Never had them smoked, but I've had my fair share of fried shark & grilled swords.  Next sword we catch I'll try it out & let you know.  We have a pretty good swordfish fishery here in the northern gulf.  Makos are pretty hot right now at the lump (off of Louisiana).  Here in the next month or so we will have makos cruising the beach looking for cobia!


----------



## funh2o (Feb 16, 2008)

I have tasted smoked swordfish from a fish market out in San Pedro CA. It is awsome smoked. I have never smoked it myself, but would love to try and duplicate the taste.

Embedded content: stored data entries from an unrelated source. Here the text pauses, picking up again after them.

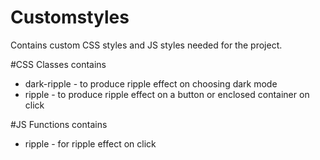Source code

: # Customstyles
Contains custom CSS styles and JS styles needed for the project.

#CSS
Classes contains
* dark-ripple - to produce ripple effect on choosing dark mode
* ripple - to produce ripple effect on a button or enclosed container on click

#JS
Functions contains
* ripple - for ripple effect on click

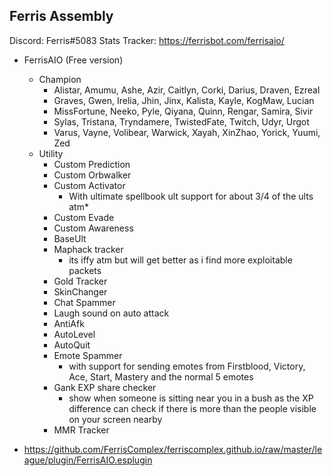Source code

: ## Ferris Assembly
Discord: Ferris#5083
Stats Tracker: https://ferrisbot.com/ferrisaio/

* FerrisAIO (Free version)
    * Champion
        * Alistar, Amumu, Ashe, Azir, Caitlyn, Corki, Darius, Draven, Ezreal
        * Graves, Gwen, Irelia, Jhin, Jinx, Kalista, Kayle, KogMaw, Lucian
        * MissFortune, Neeko, Pyle, Qiyana, Quinn, Rengar, Samira, Sivir
        * Sylas, Tristana, Tryndamere, TwistedFate, Twitch, Udyr, Urgot
        * Varus, Vayne, Volibear, Warwick, Xayah, XinZhao, Yorick, Yuumi, Zed
    * Utility
        * Custom Prediction
        * Custom Orbwalker
        * Custom Activator
            * With ultimate spellbook ult support for about 3/4 of the ults atm* 
        * Custom Evade
        * Custom Awareness
        * BaseUlt
        * Maphack tracker
            * its iffy atm but will get better as i find more exploitable packets
        * Gold Tracker
        * SkinChanger
        * Chat Spammer
        * Laugh sound on auto attack
        * AntiAfk 
        * AutoLevel
        * AutoQuit
        * Emote Spammer
            * with support for sending emotes from Firstblood, Victory, Ace, Start, Mastery and the normal 5 emotes
        * Gank EXP share checker
            * show when someone is sitting near you in a bush as the XP difference can check if there is more than the people visible on your screen nearby
        * MMR Tracker
        
* https://github.com/FerrisComplex/ferriscomplex.github.io/raw/master/league/plugin/FerrisAIO.esplugin
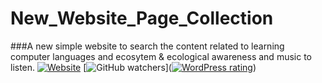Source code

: # New_Website_Page_Collection
###A new simple website to search the content related to learning computer languages and ecosytem &amp; ecological awareness and music to listen.
[![Website](https://img.shields.io/website-up-down-green-red/http/shields.io.svg)](https://github.com/gittyRavi/New_Website_Page_Collection/blob/master/homepage.html)
[![GitHub watchers](https://img.shields.io/github/watchers/badges/shields.svg?style=social&label=Watch)]([![WordPress rating](https://img.shields.io/wordpress/plugin/r/akismet.svg)](https://github.com/gittyRavi/New_Website_Page_Collection/blob/master/archive.php))
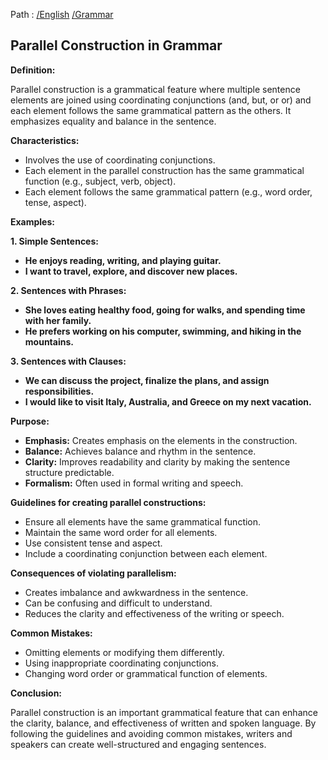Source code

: Path : [/English](<..\..\index.md>) [/Grammar](<..\index.md>)
## Parallel Construction in Grammar

**Definition:**

Parallel construction is a grammatical feature where multiple sentence elements are joined using coordinating conjunctions (and, but, or or) and each element follows the same grammatical pattern as the others. It emphasizes equality and balance in the sentence.

**Characteristics:**

- Involves the use of coordinating conjunctions.
- Each element in the parallel construction has the same grammatical function (e.g., subject, verb, object).
- Each element follows the same grammatical pattern (e.g., word order, tense, aspect).

**Examples:**

**1. Simple Sentences:**

- **He enjoys reading, writing, and playing guitar.**
- **I want to travel, explore, and discover new places.**

**2. Sentences with Phrases:**

- **She loves eating healthy food, going for walks, and spending time with her family.**
- **He prefers working on his computer, swimming, and hiking in the mountains.**

**3. Sentences with Clauses:**

- **We can discuss the project, finalize the plans, and assign responsibilities.**
- **I would like to visit Italy, Australia, and Greece on my next vacation.**

**Purpose:**

- **Emphasis:** Creates emphasis on the elements in the construction.
- **Balance:** Achieves balance and rhythm in the sentence. 
- **Clarity:** Improves readability and clarity by making the sentence structure predictable.
- **Formalism:** Often used in formal writing and speech.


**Guidelines for creating parallel constructions:**

- Ensure all elements have the same grammatical function.
- Maintain the same word order for all elements.
- Use consistent tense and aspect.
- Include a coordinating conjunction between each element.


**Consequences of violating parallelism:**

- Creates imbalance and awkwardness in the sentence.
- Can be confusing and difficult to understand. 
- Reduces the clarity and effectiveness of the writing or speech.

**Common Mistakes:**

- Omitting elements or modifying them differently.
- Using inappropriate coordinating conjunctions.
- Changing word order or grammatical function of elements.


**Conclusion:**

Parallel construction is an important grammatical feature that can enhance the clarity, balance, and effectiveness of written and spoken language. By following the guidelines and avoiding common mistakes, writers and speakers can create well-structured and engaging sentences.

It is kind of expensive to experiment with but think it would be worth the expense if you got the time and temps right. I would also like to know if anyone has smoked swordfish and has a recipe for it.


Happy Smokin

Steve


----------



## flash (Feb 16, 2008)

Not tried shark smoked either. I like it grilled or fried. A good dip for shark and also oily type fish is Krafts Sundried Tomato salad dressing.


----------



## stlmatt (Feb 18, 2008)

I have smoked and grill alot of shark over the years, we go fishing in Florida every year and always try to bring back some shark, heres a
recipe for shark or swordfish, its awesome. 
1/2 cup of soy sauce,
1/2 cup of orange juice, 1/4 cup ketchup, 2 tbs lemon juice, 2 cloves
garlic, 1/3 tbs black pepper, 1/4 chop parsley(optional). 
marinate for 4-5 hour. 
If smoking, it takes a couple of hrs and grilling takes around 7-10 minutes depending on the size of your steaks, keep
the left over marinate sprinkle over the finished product. I rather grill
shark & swordfish over smoking, but both are very good.


----------